Network Pruning Techniques

Deploying large Convolutional Neural Networks (CNNs) often requires strategies to make them more compact and computationally cheaper. Network pruning is a widely used technique that directly addresses this by removing redundant parameters or structures from a trained network, aiming to reduce its size and inference cost with minimal impact on accuracy. The underlying principle is that many deep learning models are significantly over-parameterized, containing numerous weights or even entire filters that contribute little to the final prediction.

The Rationale Behind Pruning

Deep neural networks often achieve high performance partly due to their large number of parameters. However, research and practice have shown that many of these parameters can be removed after training without substantial loss in accuracy. This redundancy might arise from the optimization process or the initial network design. Pruning exploits this redundancy by identifying and eliminating the least important components. The goal is to find a smaller sub-network within the original trained network that performs almost as well.

Types of Network Pruning

Pruning techniques can be broadly categorized based on the granularity of the elements being removed:

Unstructured Pruning (Weight Pruning)

This is the most granular form of pruning. Individual weights within the network's layers (convolutional or fully connected) are identified based on some importance criterion, typically their magnitude. Weights with magnitudes below a certain threshold are set to zero.

• Process:
  1. Train a dense network to convergence.
  2. Rank individual weights based on their absolute magnitude (or other criteria).
  3. Set a target sparsity level (e.g., remove 80% of weights).
  4. Zero out the weights with the lowest magnitudes to meet the target sparsity.
  5. Fine-tune the remaining non-zero weights to recover accuracy lost during pruning.
• Characteristics:
  • Results in sparse weight matrices with zero values scattered irregularly.
  • Can achieve very high compression ratios (removing a large percentage of weights).
  • Requires specialized hardware or software libraries (e.g., sparse matrix multiplication routines) to realize significant inference speedups, as standard hardware often doesn't accelerate computations with arbitrary sparsity patterns efficiently.
  • The fine-tuning step is important to regain performance.

The fine-tuning process helps the network adapt to the removal of weights.
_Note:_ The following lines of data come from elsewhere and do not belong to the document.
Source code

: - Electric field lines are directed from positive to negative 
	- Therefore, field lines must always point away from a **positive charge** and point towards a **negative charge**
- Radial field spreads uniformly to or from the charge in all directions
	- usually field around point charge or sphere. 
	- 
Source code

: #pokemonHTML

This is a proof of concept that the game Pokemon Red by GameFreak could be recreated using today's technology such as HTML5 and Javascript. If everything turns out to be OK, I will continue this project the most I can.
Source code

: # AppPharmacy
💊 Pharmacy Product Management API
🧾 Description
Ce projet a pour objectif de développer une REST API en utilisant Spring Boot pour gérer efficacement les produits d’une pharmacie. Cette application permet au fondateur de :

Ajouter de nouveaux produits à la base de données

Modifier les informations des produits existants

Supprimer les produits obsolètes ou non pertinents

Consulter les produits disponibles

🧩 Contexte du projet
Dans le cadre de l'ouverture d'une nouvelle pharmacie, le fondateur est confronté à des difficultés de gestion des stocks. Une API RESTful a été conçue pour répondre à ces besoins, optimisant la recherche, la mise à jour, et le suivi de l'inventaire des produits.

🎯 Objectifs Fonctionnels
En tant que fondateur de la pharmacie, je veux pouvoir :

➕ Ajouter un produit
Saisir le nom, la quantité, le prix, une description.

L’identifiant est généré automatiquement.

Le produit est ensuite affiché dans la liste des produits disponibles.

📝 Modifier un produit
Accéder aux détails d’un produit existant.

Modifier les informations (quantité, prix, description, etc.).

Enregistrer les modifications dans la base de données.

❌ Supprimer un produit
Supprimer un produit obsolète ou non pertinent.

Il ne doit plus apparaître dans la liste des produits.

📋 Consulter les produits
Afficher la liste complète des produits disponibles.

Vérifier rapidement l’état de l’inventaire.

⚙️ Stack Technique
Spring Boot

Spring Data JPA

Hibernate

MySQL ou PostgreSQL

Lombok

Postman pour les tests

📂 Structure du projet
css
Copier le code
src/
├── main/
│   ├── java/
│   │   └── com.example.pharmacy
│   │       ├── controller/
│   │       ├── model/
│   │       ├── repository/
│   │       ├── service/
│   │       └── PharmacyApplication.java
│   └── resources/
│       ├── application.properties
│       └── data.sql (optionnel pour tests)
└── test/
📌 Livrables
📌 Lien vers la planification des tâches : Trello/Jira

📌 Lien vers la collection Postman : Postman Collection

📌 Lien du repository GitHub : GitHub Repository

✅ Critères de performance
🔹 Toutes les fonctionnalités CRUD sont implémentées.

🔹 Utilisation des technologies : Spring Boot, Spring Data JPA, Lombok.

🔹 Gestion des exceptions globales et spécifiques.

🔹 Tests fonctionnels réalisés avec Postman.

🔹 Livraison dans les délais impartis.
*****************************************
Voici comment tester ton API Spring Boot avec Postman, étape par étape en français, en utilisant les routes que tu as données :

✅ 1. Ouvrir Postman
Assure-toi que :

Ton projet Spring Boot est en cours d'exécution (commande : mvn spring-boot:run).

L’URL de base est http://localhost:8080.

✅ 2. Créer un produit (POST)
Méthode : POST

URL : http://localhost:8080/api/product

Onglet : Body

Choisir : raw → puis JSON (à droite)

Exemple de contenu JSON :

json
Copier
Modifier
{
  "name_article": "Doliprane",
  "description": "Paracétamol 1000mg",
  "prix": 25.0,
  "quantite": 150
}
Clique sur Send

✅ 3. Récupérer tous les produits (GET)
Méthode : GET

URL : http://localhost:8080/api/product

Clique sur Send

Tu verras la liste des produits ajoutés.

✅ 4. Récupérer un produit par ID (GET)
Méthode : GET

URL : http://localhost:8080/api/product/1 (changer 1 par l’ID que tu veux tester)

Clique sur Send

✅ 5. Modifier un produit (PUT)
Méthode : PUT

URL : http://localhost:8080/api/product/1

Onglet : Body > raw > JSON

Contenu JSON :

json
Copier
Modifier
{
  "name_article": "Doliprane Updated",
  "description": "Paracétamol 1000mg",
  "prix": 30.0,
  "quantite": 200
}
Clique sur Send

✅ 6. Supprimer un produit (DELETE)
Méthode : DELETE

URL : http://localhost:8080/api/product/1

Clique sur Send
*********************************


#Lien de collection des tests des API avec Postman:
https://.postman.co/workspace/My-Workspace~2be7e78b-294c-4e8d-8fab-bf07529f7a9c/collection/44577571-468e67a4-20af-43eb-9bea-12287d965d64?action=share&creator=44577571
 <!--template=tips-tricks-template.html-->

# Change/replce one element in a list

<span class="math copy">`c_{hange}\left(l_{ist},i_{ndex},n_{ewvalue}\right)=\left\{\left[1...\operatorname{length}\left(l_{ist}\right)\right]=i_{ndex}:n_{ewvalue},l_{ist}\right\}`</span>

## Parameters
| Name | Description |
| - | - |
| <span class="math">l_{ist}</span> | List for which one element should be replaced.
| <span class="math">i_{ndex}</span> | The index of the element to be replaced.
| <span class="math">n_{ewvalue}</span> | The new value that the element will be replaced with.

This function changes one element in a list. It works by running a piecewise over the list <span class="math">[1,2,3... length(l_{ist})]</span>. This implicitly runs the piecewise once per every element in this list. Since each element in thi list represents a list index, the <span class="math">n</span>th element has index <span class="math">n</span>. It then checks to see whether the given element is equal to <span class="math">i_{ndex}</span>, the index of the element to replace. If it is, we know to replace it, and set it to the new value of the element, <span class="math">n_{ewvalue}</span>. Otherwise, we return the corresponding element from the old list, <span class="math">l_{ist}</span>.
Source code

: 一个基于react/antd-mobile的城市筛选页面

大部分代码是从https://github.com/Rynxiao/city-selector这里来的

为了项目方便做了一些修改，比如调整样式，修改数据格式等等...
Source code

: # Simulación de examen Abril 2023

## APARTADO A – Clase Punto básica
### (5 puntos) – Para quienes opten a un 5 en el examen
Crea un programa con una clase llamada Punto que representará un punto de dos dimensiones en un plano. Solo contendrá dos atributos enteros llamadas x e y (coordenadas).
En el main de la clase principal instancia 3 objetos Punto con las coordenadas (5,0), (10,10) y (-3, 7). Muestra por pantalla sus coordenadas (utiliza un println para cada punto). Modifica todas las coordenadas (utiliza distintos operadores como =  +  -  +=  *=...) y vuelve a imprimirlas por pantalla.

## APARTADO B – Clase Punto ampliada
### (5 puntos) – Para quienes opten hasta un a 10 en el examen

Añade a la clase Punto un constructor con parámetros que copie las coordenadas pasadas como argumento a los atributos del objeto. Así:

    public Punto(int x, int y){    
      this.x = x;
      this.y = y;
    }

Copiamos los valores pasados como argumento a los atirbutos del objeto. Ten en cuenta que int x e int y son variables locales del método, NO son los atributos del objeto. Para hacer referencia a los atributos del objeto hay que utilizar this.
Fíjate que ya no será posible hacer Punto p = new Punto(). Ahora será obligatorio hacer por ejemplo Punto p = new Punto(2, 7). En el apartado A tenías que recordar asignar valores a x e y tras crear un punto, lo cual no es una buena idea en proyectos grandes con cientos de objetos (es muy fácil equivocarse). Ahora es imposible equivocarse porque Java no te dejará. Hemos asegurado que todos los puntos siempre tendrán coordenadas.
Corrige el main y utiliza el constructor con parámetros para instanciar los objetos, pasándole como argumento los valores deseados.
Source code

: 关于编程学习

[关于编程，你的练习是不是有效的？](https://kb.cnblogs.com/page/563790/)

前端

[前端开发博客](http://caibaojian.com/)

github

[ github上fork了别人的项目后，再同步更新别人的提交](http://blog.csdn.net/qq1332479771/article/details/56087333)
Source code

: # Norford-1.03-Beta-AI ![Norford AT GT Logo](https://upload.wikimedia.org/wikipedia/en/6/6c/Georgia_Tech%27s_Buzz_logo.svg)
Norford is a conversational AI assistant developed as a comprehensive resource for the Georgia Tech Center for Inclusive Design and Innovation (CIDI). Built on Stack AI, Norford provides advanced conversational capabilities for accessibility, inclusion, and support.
Often, this involves retraining the network with the pruned weights fixed at zero, allowing only the remaining weights to adjust.

Structured Pruning

Instead of removing individual weights, structured pruning removes entire structural elements of the network. This makes the resulting network smaller and inherently faster on standard hardware without needing specialized sparse computation libraries. Common forms include:

• Filter Pruning: Entire filters (and their corresponding feature maps) are removed from convolutional layers. If a filter is pruned from layer $i$, the corresponding input channel to layer $i+1$ is also effectively removed.

• Channel Pruning: Similar to filter pruning, entire channels are removed.

• Neuron Pruning: Entire neurons (columns in weight matrices) are removed from fully connected layers.

• Process:

  1. Train a dense network.
  2. Calculate an importance score for each structure (e.g., filter, channel). Common criteria include the L1 or L2 norm of the filter's weights, the mean activation value produced by the filter across a dataset, or gradient-based measures.
  3. Rank the structures based on their importance scores.
  4. Remove the lowest-scoring structures to meet a target reduction level.
  5. Fine-tune the smaller, pruned network.

• Characteristics:

  • Results in a smaller, dense network (or layers with fewer filters/neurons).
  • Directly translates to reduced computation (FLOPs) and memory usage on standard hardware (CPUs, GPUs).
  • May not achieve the same theoretical compression ratios as unstructured pruning but often yields better practical speedups.
  • Fine-tuning remains essential.

Comparison between unstructured (weight) pruning resulting in a sparse matrix and structured (filter) pruning resulting in a smaller, dense layer.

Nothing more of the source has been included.